Stored data entries
■ ■ ■ ■ ■ ■ ■

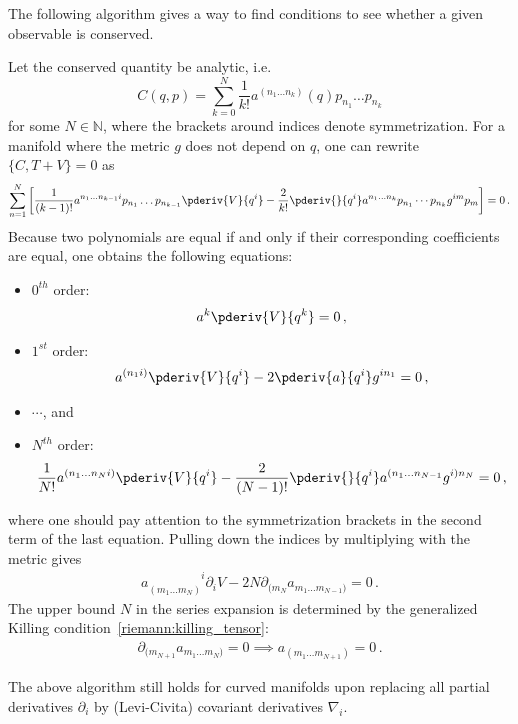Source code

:     The following algorithm gives a way to find conditions to see whether a given observable is conserved.
    \begin{method}
        Let the conserved quantity be analytic, i.e.~\[C(q,p) = \sum_{k=0}^N\frac{1}{k!}a^{(n_1\ldots n_k)}(q)p_{n_1}\ldots p_{n_k}\] for some $N\in\mathbb{N}$, where the brackets around indices denote symmetrization. For a manifold where the metric $g$ does not depend on $q$, one can rewrite $\{C,T+V\} = 0$ as \[\sum_{n=1}^N\left[\frac{1}{(k-1)!}a^{n_1\ldots n_{k-1}i}p_{n_1}\ldots p_{n_{k-1}}\pderiv{V}{q^i} - \frac{2}{k!}\pderiv{}{q^i}a^{n_1\ldots n_k}p_{n_1}\cdots p_{n_k}g^{im}p_m\right] = 0\,.\] Because two polynomials are equal if and only if their corresponding coefficients are equal, one obtains the following equations:
        \begin{itemize}
            \item $0^{th}$ order:
                \begin{gather}
                    a^k\pderiv{V}{q^k} = 0\,,
                \end{gather}
            \item $1^{st}$ order:
                \begin{gather}
                    a^{(n_1i)}\pderiv{V}{q^i} - 2\pderiv{a}{q^i}g^{in_1} = 0\,,
                \end{gather}
            \item $\cdots$, and
            \item $N^{th}$ order:
                \begin{gather}
                    \frac{1}{N!}a^{(n_1\ldots n_Ni)}\pderiv{V}{q^i} - \frac{2}{(N-1)!}\pderiv{}{q^i}a^{(n_1\ldots n_{N-1}}g^{i)n_N} = 0\,,
                \end{gather}
        \end{itemize}
        where one should pay attention to the symmetrization brackets in the second term of the last equation. Pulling down the indices by multiplying with the metric gives
        \begin{gather}
            a_{(m_1\ldots m_N)}^{\phantom{(m_1\ldots m_N)}i}\partial_iV - 2N\partial_{(m_N}a_{m_1\ldots m_{N-1})} = 0\,.
        \end{gather}
        The upper bound $N$ in the series expansion is determined by the generalized Killing condition~\eqref{riemann:killing_tensor}:
        \begin{gather}
            \partial_{(m_{N+1}}a_{m_1\ldots m_N)} = 0\implies a_{(m_1\ldots m_{N+1})} = 0\,.
        \end{gather}
    \end{method}
    \begin{remark}
        The above algorithm still holds for curved manifolds upon replacing all partial derivatives $\partial_i$ by (Levi-Civita) covariant derivatives $\nabla_i$.
    \end{remark}

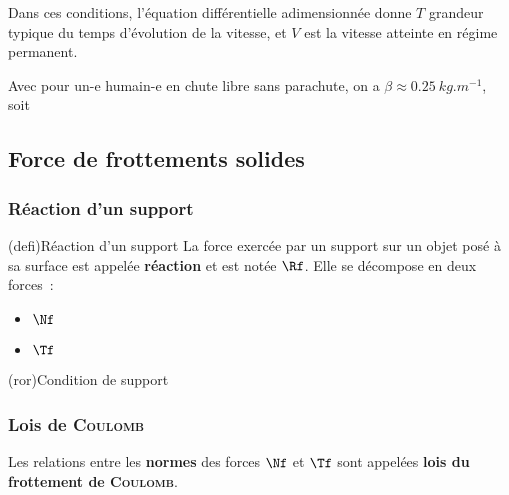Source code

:\documentclass[../../main/main.tex]{subfiles}
\begin{document}
Dans ces conditions, l'équation différentielle adimensionnée donne $T$ grandeur
typique du temps d'évolution de la vitesse, et $V$ est la vitesse atteinte en
régime permanent.

Avec pour un-e humain-e en chute libre sans parachute, on a
$\beta \approx \SI{0.25}{kg.m^{-1}}$, soit
\psw{
	\[
		\boxed{v_{\lim} = \SI{60}{m.s^{-1} \approx \SI{200}{km.h^{-1}}}}
		\qet
		\boxed{T \approx \SI{6}{s}}
	\]
}


\subsection{Force de frottements solides}
\subsubsection{Réaction d'un support}

\begin{tcb*}[sidebyside, righthand ratio=.4](defi){Réaction d'un support}
	La force exercée par un support sur un objet posé à sa surface est appelée
	\textbf{réaction} et est notée $\Rf$. Elle se décompose en deux forces~:
	\psw{
		\[
			\Rf = \Nf + \Tf
			\qou
			\Rf = \Rf_N + \Rf_T
		\]
	}
	\vspace{-15pt}
	\begin{itemize}
		\item $\Nf$ 
		\item $\Tf$ 
	\end{itemize}
	\tcblower
	\begin{center}
		\vspace{-15pt}
	\end{center}
\end{tcb*}
\begin{tcb*}(ror){Condition de support}
\end{tcb*}

\subsubsection{Lois de \textsc{Coulomb}}
Les relations entre les \textbf{normes} des forces $\Nf$ et $\Tf$ sont appelées
\textbf{lois du frottement de \textsc{Coulomb}}.
\end{document}
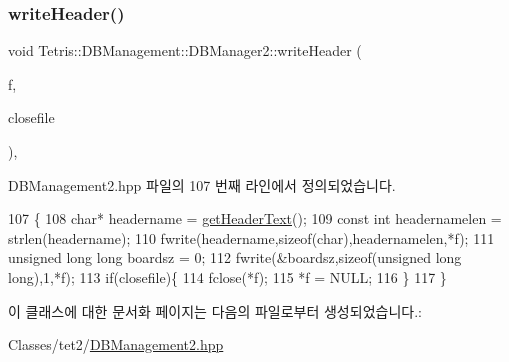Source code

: \subsubsection{\texorpdfstring{write\+Header()}{writeHeader()}}
{\footnotesize\ttfamily void Tetris\+::\+D\+B\+Management\+::\+D\+B\+Manager2\+::write\+Header (\begin{DoxyParamCaption}\item[{F\+I\+LE $\ast$$\ast$}]{f,  }\item[{bool}]{closefile }\end{DoxyParamCaption})\hspace{0.3cm}{\ttfamily [inline]}, {\ttfamily [protected]}}



D\+B\+Management2.\+hpp 파일의 107 번째 라인에서 정의되었습니다.


\begin{DoxyCode}
107                                                      \{
108                 \textcolor{keywordtype}{char}* headername = \hyperlink{class_tetris_1_1_d_b_management_1_1_d_b_manager2_a80b688a47f643121f2391f858d61ea13}{getHeaderText}();
109                 \textcolor{keyword}{const} \textcolor{keywordtype}{int} headernamelen = strlen(headername);
110                 fwrite(headername,\textcolor{keyword}{sizeof}(\textcolor{keywordtype}{char}),headernamelen,*f);
111                 \textcolor{keywordtype}{unsigned} \textcolor{keywordtype}{long} \textcolor{keywordtype}{long} boardsz = 0;
112                 fwrite(&boardsz,\textcolor{keyword}{sizeof}(\textcolor{keywordtype}{unsigned} \textcolor{keywordtype}{long} \textcolor{keywordtype}{long}),1,*f);
113                 \textcolor{keywordflow}{if}(closefile)\{
114                     fclose(*f);
115                     *f = NULL;
116                 \}
117             \}
\end{DoxyCode}


이 클래스에 대한 문서화 페이지는 다음의 파일로부터 생성되었습니다.\+:\begin{DoxyCompactItemize}
\item 
Classes/tet2/\hyperlink{_d_b_management2_8hpp}{D\+B\+Management2.\+hpp}\end{DoxyCompactItemize}
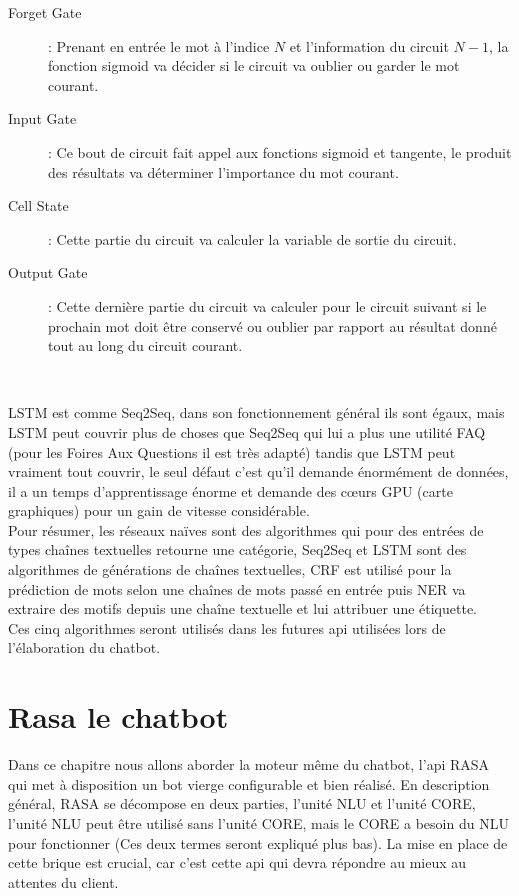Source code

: 
\begin{description}
\item[Forget Gate]: Prenant en entrée le mot à l'indice $N$ et l'information du circuit $N-1$, 
la fonction sigmoid va décider si le circuit va oublier ou garder le mot courant. 
\item[Input Gate]: Ce bout de circuit fait appel aux fonctions sigmoid et tangente, le produit des résultats va déterminer l'importance du mot courant.
\item[Cell State]: Cette partie du circuit va calculer la variable de sortie du circuit.
\item[Output Gate]: Cette dernière partie du circuit va calculer pour le circuit suivant si le prochain mot doit être conservé ou oublier par rapport au résultat donné tout au long du circuit courant.
\end{description}
\ \linebreak

LSTM est comme Seq2Seq, dans son fonctionnement général ils sont égaux, mais LSTM peut couvrir plus de choses que Seq2Seq qui lui a plus une utilité FAQ (pour les Foires Aux Questions il est très adapté) tandis que LSTM peut vraiment tout couvrir, le seul défaut c'est qu'il demande énormément de données, il a un temps d'apprentissage énorme et demande des cœurs GPU (carte graphiques) pour un gain de vitesse considérable.\\

\pagebreak
Pour résumer, les réseaux naïves sont des algorithmes qui pour des entrées de types chaînes textuelles retourne une catégorie, Seq2Seq et LSTM sont des algorithmes de générations de chaînes textuelles, CRF est utilisé pour la prédiction de mots selon une chaînes de mots passé en entrée puis NER va extraire des motifs depuis une chaîne textuelle et lui attribuer une étiquette.\\
\linebreak
Ces cinq algorithmes seront utilisés dans les futures api utilisées lors de l'élaboration du chatbot.\\
\pagebreak

\chapter{Rasa le chatbot}

Dans ce chapitre nous allons aborder la moteur même du chatbot, l'api RASA qui met à disposition un bot vierge configurable et bien réalisé. \linebreak
En description général, RASA se décompose en deux parties, l'unité NLU et l'unité CORE, l'unité NLU peut être utilisé sans l'unité CORE, mais le CORE a besoin du NLU pour fonctionner (Ces deux termes seront expliqué plus bas).
La mise en place de cette brique est crucial, car c'est cette api qui devra répondre au mieux au attentes du client.

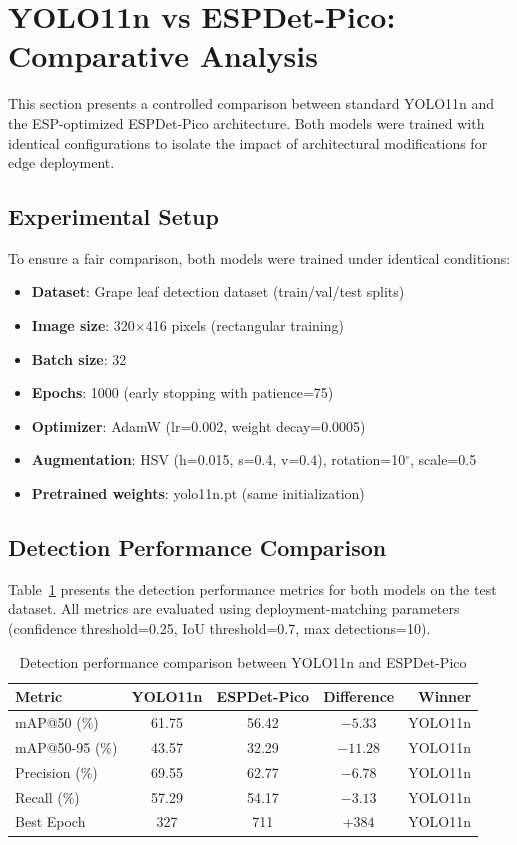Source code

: \documentclass[12pt,a4paper]{article}
\begin{document}
\section*{YOLO11n vs ESPDet-Pico: Comparative Analysis}

This section presents a controlled comparison between standard YOLO11n and the ESP-optimized ESPDet-Pico architecture. Both models were trained with identical configurations to isolate the impact of architectural modifications for edge deployment.

\subsection*{Experimental Setup}

To ensure a fair comparison, both models were trained under identical conditions:
\begin{itemize}
    \item \textbf{Dataset}: Grape leaf detection dataset (train/val/test splits)
    \item \textbf{Image size}: 320$\times$416 pixels (rectangular training)
    \item \textbf{Batch size}: 32
    \item \textbf{Epochs}: 1000 (early stopping with patience=75)
    \item \textbf{Optimizer}: AdamW (lr=0.002, weight decay=0.0005)
    \item \textbf{Augmentation}: HSV (h=0.015, s=0.4, v=0.4), rotation=10$^{\circ}$, scale=0.5
    \item \textbf{Pretrained weights}: yolo11n.pt (same initialization)
\end{itemize}

\subsection*{Detection Performance Comparison}

Table~\ref{tab:performance} presents the detection performance metrics for both models on the test dataset. All metrics are evaluated using deployment-matching parameters (confidence threshold=0.25, IoU threshold=0.7, max detections=10).

\begin{table}[H]
\centering
\caption{Detection performance comparison between YOLO11n and ESPDet-Pico}
\label{tab:performance}
\begin{tabular}{lcccr}
\toprule
\textbf{Metric} & \textbf{YOLO11n} & \textbf{ESPDet-Pico} & \textbf{Difference} & \textbf{Winner} \\
\midrule
mAP@50 (\%)         & 61.75 & 56.42 & $-5.33$ & YOLO11n \\
mAP@50-95 (\%)      & 43.57 & 32.29 & $-11.28$ & YOLO11n \\
Precision (\%)      & 69.55 & 62.77 & $-6.78$ & YOLO11n \\
Recall (\%)         & 57.29 & 54.17 & $-3.13$ & YOLO11n \\
\midrule
Best Epoch          & 327   & 711   & $+384$ & YOLO11n \\
\bottomrule
\end{tabular}
\end{table}
\end{document}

■ ■ ■ ■ ■ ■ ■

• [Task requirements]:
If the word "headernamelen" appears in a line above, copy that line.

• [Answer space]:
109                 \textcolor{keyword}{const} \textcolor{keywordtype}{int} headernamelen = strlen(headername);
110                 fwrite(headername,\textcolor{keyword}{sizeof}(\textcolor{keywordtype}{char}),headernamelen,*f);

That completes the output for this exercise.